On Fri, 20 Feb 2009, SA wrote:
> I still don't buy the idea that this was the plan all along.
I sympathize with that skepticism and I would never go that far. The most I'd be willing to suppose for argument's sake is that it was always considered an option even though they said (and are still saying) exactly the opposite.
> If they had been hoping to find political space for nationalization,
> Summers and Geithner wouldn't have gone on record saying "governments
> make terrible bank managers." Those are quotes that can and will be used
> against Obama if nationalization happens.
That dictum, which they are still saying (and which has been repeated as a kind of mantra by each memeber of the latest group of people to say nationalization is a possibility (Greenspan, Graham, Dodd) kind of as if they were crossing themselves before they faced a crisis) might actually be seen as part of the political preparation. Having been on record as saying this repeatedly will arguably help in three overlapping ways:
1) It will make it easier to convince people that they only did this because they were absolutely forced to by extreme circumstances -- that they are not socialists who lusted after this chance to abolish capitalism. I also expect soon to hear a lot about how Continental Illinois Bank and Trust was nationalized under Reagan. (And about how it turned out in the end to cost zero money to the taxpayers, and cost the bank only 3% of its assets).
2) It will make them more convincing when they say this is temporary -- esp. since temporary could be a longer than 2 terms. As Jordan pointed out earlier, Continental wasn't fully returned to the private sector for 7 years -- and Continental, the biggest up to that time, was nowhere near as big or as complex as Citi and BofA. In fact no nationalized bank in history has been.

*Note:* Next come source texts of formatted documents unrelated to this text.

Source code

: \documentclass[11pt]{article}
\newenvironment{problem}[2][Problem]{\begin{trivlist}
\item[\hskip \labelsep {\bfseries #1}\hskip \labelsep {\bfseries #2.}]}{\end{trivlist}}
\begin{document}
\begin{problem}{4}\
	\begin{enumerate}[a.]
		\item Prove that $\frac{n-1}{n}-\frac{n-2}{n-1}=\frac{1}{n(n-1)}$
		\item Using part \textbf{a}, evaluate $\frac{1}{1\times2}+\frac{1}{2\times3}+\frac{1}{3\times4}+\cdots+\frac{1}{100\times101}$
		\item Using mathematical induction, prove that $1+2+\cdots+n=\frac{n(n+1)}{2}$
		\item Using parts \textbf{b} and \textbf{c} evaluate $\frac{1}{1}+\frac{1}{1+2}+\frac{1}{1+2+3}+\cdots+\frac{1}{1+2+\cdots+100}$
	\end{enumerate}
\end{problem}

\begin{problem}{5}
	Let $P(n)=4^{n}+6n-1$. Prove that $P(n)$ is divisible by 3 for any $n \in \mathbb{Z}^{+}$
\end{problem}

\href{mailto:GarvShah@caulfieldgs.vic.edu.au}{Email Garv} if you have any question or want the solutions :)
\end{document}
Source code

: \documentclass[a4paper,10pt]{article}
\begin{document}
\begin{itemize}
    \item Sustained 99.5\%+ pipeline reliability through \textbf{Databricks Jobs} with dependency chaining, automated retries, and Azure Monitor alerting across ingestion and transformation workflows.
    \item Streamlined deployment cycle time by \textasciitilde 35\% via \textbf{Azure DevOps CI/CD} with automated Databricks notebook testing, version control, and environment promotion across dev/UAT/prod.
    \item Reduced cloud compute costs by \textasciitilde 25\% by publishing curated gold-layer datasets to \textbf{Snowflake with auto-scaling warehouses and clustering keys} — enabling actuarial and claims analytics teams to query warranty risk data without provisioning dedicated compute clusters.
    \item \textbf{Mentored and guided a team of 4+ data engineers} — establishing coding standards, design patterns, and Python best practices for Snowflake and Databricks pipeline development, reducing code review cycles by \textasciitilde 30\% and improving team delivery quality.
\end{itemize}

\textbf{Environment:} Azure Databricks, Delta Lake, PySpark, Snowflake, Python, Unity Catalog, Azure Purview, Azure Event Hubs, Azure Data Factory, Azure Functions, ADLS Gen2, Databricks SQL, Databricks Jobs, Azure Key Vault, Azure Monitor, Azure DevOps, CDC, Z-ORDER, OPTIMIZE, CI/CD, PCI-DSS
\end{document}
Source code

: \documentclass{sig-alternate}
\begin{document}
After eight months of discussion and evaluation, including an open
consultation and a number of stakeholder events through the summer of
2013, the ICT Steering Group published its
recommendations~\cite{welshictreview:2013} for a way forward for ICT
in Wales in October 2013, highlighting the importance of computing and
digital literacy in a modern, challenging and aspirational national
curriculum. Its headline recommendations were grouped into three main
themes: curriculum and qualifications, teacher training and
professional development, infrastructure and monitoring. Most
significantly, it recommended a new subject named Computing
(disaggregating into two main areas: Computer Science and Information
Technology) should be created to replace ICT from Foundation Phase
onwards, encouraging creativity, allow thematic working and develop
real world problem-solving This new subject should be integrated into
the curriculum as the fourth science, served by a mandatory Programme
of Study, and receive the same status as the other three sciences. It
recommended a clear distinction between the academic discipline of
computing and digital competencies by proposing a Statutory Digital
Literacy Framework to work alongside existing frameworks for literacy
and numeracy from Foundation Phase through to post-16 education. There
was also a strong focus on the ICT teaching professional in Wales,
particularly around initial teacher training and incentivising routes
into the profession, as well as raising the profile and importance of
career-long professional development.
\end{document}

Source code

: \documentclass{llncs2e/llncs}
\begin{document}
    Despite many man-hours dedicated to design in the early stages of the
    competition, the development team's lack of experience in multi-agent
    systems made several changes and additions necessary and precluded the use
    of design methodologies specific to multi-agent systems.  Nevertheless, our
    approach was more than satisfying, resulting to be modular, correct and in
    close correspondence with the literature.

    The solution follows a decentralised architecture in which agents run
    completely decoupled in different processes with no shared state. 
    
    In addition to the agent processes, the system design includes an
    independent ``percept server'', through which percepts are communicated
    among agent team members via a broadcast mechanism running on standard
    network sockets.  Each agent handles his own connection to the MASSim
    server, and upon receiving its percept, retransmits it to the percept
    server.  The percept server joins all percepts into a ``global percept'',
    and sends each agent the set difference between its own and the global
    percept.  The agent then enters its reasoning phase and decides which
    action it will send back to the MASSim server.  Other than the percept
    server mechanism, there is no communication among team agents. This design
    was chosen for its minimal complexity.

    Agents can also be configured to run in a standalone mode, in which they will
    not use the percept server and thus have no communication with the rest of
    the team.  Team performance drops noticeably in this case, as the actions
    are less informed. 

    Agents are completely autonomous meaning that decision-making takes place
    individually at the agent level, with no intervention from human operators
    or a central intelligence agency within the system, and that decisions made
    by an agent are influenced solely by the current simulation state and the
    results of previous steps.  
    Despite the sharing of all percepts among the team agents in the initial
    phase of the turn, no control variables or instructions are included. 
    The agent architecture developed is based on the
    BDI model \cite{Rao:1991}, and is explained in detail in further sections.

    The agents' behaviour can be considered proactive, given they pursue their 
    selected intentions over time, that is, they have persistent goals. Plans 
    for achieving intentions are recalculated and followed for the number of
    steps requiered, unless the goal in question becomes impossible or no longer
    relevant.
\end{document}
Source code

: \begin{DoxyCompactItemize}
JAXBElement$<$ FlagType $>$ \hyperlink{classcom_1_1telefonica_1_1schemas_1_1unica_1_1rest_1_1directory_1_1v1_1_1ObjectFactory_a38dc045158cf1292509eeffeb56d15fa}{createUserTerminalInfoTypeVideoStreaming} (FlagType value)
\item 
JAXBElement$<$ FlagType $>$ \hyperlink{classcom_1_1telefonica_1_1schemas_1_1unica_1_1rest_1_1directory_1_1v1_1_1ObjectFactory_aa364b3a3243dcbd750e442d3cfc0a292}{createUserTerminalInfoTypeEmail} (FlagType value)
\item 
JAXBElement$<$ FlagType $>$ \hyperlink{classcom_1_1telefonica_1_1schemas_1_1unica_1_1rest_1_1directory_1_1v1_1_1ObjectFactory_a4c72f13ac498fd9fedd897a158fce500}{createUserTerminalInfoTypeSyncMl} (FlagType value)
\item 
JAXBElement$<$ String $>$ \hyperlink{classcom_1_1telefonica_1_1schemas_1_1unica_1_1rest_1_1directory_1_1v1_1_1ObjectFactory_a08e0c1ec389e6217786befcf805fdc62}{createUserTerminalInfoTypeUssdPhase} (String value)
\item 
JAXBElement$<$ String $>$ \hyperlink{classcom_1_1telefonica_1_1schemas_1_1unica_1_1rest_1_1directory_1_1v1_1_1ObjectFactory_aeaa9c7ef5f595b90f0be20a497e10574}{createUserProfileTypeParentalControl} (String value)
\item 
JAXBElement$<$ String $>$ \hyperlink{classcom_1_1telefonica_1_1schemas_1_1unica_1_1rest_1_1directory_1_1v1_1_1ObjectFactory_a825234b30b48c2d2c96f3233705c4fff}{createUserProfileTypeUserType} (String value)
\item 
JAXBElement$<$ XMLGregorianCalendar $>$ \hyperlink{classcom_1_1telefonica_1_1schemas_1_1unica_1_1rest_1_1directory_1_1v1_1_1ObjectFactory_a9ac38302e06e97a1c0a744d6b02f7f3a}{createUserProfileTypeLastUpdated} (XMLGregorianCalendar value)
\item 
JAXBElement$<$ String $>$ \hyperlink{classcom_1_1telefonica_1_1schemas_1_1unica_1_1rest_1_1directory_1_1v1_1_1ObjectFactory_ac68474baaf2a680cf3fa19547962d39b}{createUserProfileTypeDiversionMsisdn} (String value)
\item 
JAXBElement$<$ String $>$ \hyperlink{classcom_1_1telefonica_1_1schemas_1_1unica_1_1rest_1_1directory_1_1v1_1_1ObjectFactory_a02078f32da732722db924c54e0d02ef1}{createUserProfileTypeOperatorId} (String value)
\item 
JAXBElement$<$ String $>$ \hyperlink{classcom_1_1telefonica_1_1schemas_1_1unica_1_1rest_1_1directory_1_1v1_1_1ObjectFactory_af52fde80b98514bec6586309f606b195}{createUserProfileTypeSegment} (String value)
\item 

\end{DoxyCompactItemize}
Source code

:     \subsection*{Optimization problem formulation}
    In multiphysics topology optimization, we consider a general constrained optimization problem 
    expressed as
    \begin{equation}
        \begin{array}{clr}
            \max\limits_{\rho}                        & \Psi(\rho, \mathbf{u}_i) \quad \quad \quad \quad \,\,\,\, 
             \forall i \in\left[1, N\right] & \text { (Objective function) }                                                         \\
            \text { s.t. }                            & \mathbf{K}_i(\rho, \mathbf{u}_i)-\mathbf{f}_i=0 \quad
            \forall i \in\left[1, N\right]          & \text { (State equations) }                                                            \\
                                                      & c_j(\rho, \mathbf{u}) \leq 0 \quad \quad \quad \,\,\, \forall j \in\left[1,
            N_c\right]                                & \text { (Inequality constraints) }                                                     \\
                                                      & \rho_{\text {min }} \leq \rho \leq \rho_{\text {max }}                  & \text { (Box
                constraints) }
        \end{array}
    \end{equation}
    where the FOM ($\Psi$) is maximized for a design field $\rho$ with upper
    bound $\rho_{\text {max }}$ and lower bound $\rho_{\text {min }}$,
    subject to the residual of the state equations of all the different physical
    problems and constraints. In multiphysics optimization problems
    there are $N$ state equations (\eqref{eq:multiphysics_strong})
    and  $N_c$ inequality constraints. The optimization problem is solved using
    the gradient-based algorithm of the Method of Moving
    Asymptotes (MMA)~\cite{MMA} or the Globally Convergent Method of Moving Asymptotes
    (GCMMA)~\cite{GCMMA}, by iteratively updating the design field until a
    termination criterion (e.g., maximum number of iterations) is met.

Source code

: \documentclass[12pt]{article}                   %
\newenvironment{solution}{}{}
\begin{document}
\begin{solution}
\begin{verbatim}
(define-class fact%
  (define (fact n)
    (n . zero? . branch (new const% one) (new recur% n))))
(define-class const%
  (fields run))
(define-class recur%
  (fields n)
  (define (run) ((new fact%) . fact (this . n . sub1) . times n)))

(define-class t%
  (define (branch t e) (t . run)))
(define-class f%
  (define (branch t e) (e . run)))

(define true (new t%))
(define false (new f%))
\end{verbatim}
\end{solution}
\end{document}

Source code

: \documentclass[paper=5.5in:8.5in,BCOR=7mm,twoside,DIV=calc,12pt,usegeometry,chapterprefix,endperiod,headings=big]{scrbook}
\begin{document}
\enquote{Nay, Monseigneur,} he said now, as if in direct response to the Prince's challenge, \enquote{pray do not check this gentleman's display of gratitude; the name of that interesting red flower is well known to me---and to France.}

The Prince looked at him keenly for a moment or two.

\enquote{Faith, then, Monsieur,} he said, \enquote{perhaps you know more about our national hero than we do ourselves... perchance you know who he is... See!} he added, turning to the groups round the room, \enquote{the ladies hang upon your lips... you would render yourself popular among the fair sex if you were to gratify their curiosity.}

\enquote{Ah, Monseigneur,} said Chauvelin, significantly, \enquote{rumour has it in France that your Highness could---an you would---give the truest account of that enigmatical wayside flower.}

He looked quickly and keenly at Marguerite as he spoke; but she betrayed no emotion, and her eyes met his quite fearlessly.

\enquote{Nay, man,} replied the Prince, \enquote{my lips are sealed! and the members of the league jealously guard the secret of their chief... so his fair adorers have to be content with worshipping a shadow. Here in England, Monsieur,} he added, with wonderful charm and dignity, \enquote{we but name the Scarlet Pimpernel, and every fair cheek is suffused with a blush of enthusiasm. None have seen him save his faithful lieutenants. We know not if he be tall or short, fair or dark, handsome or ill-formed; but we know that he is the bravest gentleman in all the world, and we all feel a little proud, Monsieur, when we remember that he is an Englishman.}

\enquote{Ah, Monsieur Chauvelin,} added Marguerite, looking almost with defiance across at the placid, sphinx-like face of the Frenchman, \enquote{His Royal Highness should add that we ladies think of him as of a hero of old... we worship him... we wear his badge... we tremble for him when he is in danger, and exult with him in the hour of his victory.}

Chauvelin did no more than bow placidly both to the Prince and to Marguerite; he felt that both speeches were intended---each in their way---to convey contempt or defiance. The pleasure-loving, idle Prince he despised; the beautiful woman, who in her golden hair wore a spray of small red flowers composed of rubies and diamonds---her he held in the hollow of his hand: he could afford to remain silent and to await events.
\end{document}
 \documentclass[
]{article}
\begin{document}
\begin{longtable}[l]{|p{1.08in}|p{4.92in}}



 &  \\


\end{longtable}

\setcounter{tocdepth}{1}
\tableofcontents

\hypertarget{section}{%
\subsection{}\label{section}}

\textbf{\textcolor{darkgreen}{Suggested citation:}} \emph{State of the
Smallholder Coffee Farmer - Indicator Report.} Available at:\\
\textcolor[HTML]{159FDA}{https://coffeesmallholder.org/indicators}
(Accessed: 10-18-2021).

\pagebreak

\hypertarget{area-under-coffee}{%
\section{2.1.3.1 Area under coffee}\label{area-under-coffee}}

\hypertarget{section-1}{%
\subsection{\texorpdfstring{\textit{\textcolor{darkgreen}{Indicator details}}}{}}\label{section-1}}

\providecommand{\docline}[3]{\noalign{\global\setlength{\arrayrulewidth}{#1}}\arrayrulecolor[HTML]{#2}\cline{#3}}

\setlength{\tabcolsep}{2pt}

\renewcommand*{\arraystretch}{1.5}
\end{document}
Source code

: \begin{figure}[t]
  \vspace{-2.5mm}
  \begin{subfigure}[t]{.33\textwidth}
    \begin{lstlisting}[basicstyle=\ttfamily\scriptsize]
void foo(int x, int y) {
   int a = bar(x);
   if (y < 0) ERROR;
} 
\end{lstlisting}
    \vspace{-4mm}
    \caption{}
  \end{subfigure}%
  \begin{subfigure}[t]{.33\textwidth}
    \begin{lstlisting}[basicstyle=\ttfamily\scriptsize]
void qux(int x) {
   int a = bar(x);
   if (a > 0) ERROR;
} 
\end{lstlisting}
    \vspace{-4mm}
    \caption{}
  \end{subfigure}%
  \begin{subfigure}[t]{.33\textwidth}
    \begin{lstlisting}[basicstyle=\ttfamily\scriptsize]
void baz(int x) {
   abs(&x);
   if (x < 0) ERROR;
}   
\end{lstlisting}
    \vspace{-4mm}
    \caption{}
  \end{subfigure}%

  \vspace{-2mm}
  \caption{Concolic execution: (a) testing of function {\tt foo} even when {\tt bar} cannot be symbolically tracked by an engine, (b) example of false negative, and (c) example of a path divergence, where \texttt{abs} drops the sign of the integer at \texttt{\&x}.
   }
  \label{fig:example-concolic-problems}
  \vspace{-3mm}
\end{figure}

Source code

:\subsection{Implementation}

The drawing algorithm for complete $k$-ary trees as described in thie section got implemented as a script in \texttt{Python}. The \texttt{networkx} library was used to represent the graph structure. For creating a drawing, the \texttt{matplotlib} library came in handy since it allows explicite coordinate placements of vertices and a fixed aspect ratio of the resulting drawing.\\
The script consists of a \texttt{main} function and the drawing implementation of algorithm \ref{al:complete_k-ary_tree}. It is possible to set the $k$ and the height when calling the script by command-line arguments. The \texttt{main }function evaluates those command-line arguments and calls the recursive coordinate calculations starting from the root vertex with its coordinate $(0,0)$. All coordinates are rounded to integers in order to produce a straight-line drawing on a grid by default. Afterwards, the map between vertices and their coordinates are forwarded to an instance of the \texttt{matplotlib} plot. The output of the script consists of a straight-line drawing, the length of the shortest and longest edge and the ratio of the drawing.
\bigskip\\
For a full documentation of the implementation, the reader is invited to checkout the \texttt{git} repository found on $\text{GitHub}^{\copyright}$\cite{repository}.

3) It will provide cover for the fact that this is not going to be an instant panacea and undoubtedly things will go wrong and make the headlines. Even in the Swedish case, it took 2 years after nationalization for the economy to recover. And that was under ideal circumstances. And besides the delay in recovery (since the banks are not the only problem, there's also over-indebted households), nationalization could also suffer personnel meltdowns, collapse of revenues, scandals of incompetence, runs on solvent banks, crises in instruments we haven't even heard of...I'm not saying these things will necessarily happen, but they are real possibilities, plus other things I can't think of. And when they do, the Obama administration will be able to say convincingly Look, we really, really didn't want to do this -- we were forced to by extreme circumstances. We're adults making hard choices non-ideologically. We told you stuff like this would happen. It's why we only did it as a last resort. And we're going to get out of this business as soon as things are straight.